La boca: un centro energético de alta potencia
Para la odontología energética los dientes no son sólo piezas que deben repararse, sino que se tratarían de material que contiene energía y mucha información. Es por eso que tratarlos de manera natural y no invasiva es primordial, esto pues además se sostiene que todo lo que ocurre en la boca, repercute en el cuerpo.
 
Carla González C.
 

Al parecer, la medicina moderna poco ha pensado en la repercusión que puede tener en el cuerpo de una persona, la utilización de algunos materiales que si bien se han incorporado en los tratamientos para ayudar en la recuperación, tienen grandes efectos secundarios que aunque parecieran imperceptibles, causan gran daño.

Concebir el cuerpo humano como una unidad indivisible y como un sistema por donde recorre energía, es uno de los pensamientos que posee la odontología energética, terapia que tiene como objetivo “tomar al paciente como un todo, devolviendo armonía, función y en particular solucionar en forma integral las dolencias dentales presentes y estudiar su posible repercusión en el organismo”.

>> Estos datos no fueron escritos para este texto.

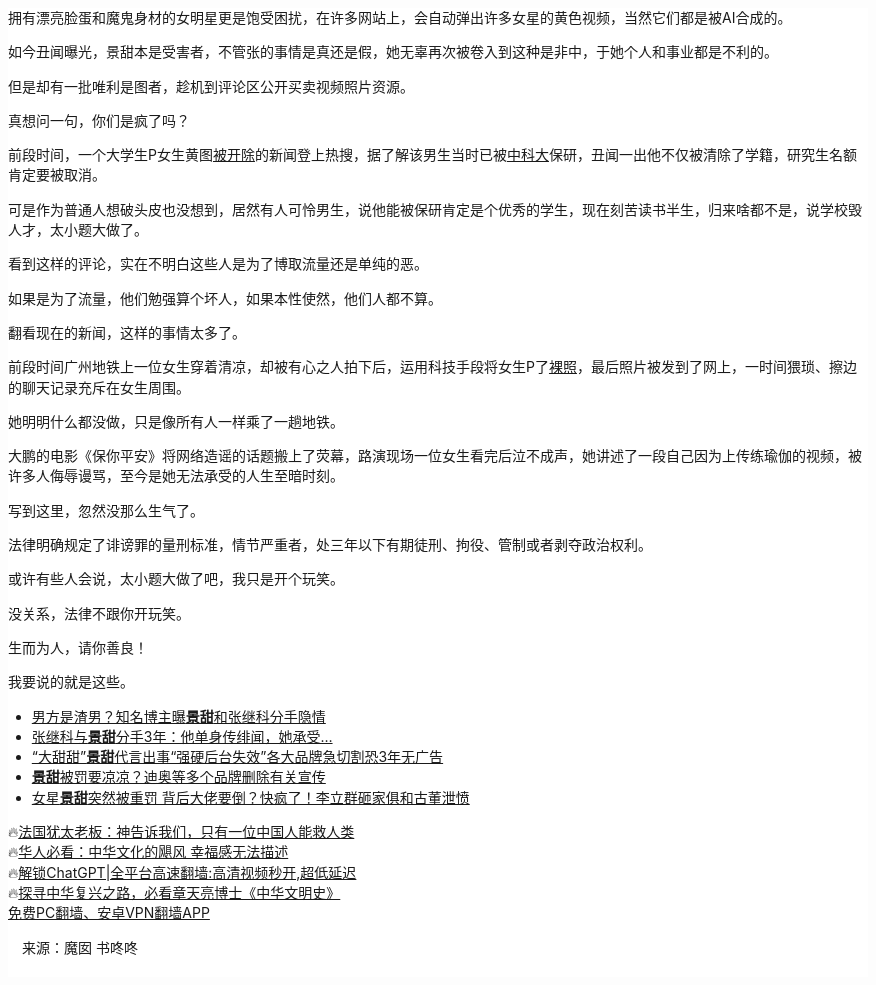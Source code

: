 <p>拥有漂亮脸蛋和魔鬼身材的女明星更是饱受困扰，在许多网站上，会自动弹出许多女星的黄色视频，当然它们都是被AI合成的。</p> <p>如今丑闻曝光，景甜本是受害者，不管张的事情是真还是假，她无辜再次被卷入到这种是非中，于她个人和事业都是不利的。</p> <p>但是却有一批唯利是图者，趁机到评论区公开买卖视频照片资源。</p> <p>真想问一句，你们是疯了吗？</p> <p>前段时间，一个大学生P女生黄图<a href="https://www.bannedbook.org/bnews/tag/%E8%A2%AB%E5%BC%80%E9%99%A4/" class="st_tag internal_tag" rel="tag" title="标签 被开除 下的日志">被开除</a>的新闻登上热搜，据了解该男生当时已被<a href="https://www.bannedbook.org/bnews/tag/%E4%B8%AD%E7%A7%91%E5%A4%A7/" class="st_tag internal_tag" rel="tag" title="标签 中科大 下的日志">中科大</a>保研，丑闻一出他不仅被清除了学籍，研究生名额肯定要被取消。</p> <p>可是作为普通人想破头皮也没想到，居然有人可怜男生，说他能被保研肯定是个优秀的学生，现在刻苦读书半生，归来啥都不是，说学校毁人才，太小题大做了。</p> <p>看到这样的评论，实在不明白这些人是为了博取流量还是单纯的恶。</p> <p>如果是为了流量，他们勉强算个坏人，如果本性使然，他们人都不算。</p> <p>翻看现在的新闻，这样的事情太多了。</p> <p>前段时间广州地铁上一位女生穿着清凉，却被有心之人拍下后，运用科技手段将女生P了<a href="https://www.bannedbook.org/bnews/tag/%E8%A3%B8%E7%85%A7/" class="st_tag internal_tag" rel="tag" title="标签 裸照 下的日志">裸照</a>，最后照片被发到了网上，一时间猥琐、擦边的聊天记录充斥在女生周围。</p> <p>她明明什么都没做，只是像所有人一样乘了一趟地铁。</p> <p>大鹏的电影《保你平安》将网络造谣的话题搬上了荧幕，路演现场一位女生看完后泣不成声，她讲述了一段自己因为上传练瑜伽的视频，被许多人侮辱谩骂，至今是她无法承受的人生至暗时刻。</p> <p>写到这里，忽然没那么生气了。</p> <p>法律明确规定了诽谤罪的量刑标准，情节严重者，处三年以下有期徒刑、拘役、管制或者剥夺政治权利。</p> <p>或许有些人会说，太小题大做了吧，我只是开个玩笑。</p> <p>没关系，法律不跟你开玩笑。</p> <p>生而为人，请你善良！</p> <p>我要说的就是这些。</p> <ul class='op-related-articles' title='相关阅读'> <li><a href='https://www.bannedbook.org/bnews/yule/20221110/1809090.html' target='_blank'>男方是渣男？知名博主曝<b>景甜</b>和张继科分手隐情</a></li> <li><a href='https://www.bannedbook.org/bnews/yule/20220731/1765409.html' target='_blank'>张继科与<b>景甜</b>分手3年：他单身传绯闻，她承受…</a></li> <li><a href='https://www.bannedbook.org/bnews/yule/20220529/1738881.html' target='_blank'>“大甜甜”<b>景甜</b>代言出事“强硬后台失效”各大品牌急切割恐3年无广告</a></li> <li><a href='https://www.bannedbook.org/bnews/yule/20220529/1738818.html' target='_blank'><b>景甜</b>被罚要凉凉？迪奥等多个品牌删除有关宣传</a></li> <li><a href='https://www.bannedbook.org/bnews/bannedvideo/20220529/1738816.html' target='_blank'>女星<b>景甜</b>突然被重罚 背后大佬要倒？快疯了！李立群砸家俱和古董泄愤</a></li> </ul> <p class="texttj"> 🔥<a href="https://www.bannedbook.org/bnews/ssgc/20230219/1850782.html" target="_blank">法国犹太老板：神告诉我们，只有一位中国人能救人类</a><br/> 🔥<a href="https://www.bannedbook.org/bnews/comments/20220220/1694796.html" target="_blank">华人必看：中华文化的飓风 幸福感无法描述</a><br/> 🔥<a href="https://github.com/bannedbook/fanqiang/wiki/V2ray%E6%9C%BA%E5%9C%BA" target="_blank">解锁ChatGPT|全平台高速翻墙:高清视频秒开,超低延迟</a><br/> 🔥<a href="https://www.bannedbook.org/bnews/comments/20220808/1768773.html" target="_blank">探寻中华复兴之路，必看章天亮博士《中华文明史》</a><br/> <a href="https://github.com/bannedbook/fanqiang/wiki/%E7%A6%81%E9%97%BB%E7%BD%91%E5%AE%89%E5%8D%93%E7%BF%BB%E5%A2%99%E6%96%B0%E9%97%BBAPP" target="_blank">免费PC翻墙、安卓VPN翻墙APP</a><br/> </p> <p class="src-info">　来源：魔囡 书咚咚 </p><a name='sharetosocial'></a> <div style="margin-bottom:5px;padding-bottom:5px;clear:both"> <div id="archive-pix-1" class="banner-ads">  <div id="27602x728x90x621x_ADSLOT1" clicktrack="%%CLICK_URL_ESC%%"></div>   </div> <div id="archive-pix-2" class="banner-ads">  <div id="27556x300x250x621x_ADSLOT1" clicktrack="%%CLICK_URL_ESC%%" style="margin:0 auto;text-align:center"></div>   </div> </div>  <div id="archive-pix-1" class="banner-ads">  <div id="27603x728x90x621x_ADSLOT1" clicktrack="%%CLICK_URL_ESC%%"></div>   </div> </div>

Así lo menciona el especialista en endodoncia, el dentista Jaime Reyes Cabrera, quien cuenta que a pesar de que en este tipo de odontología los materiales y las formas de proceder son muy similares a los del trabajo dental convencional, la filosofía de trabajo es diferente, ya que se piensa que todo lo que se hace en la boca tendrá de alguna u otra manera, una consecuencia en el cuerpo.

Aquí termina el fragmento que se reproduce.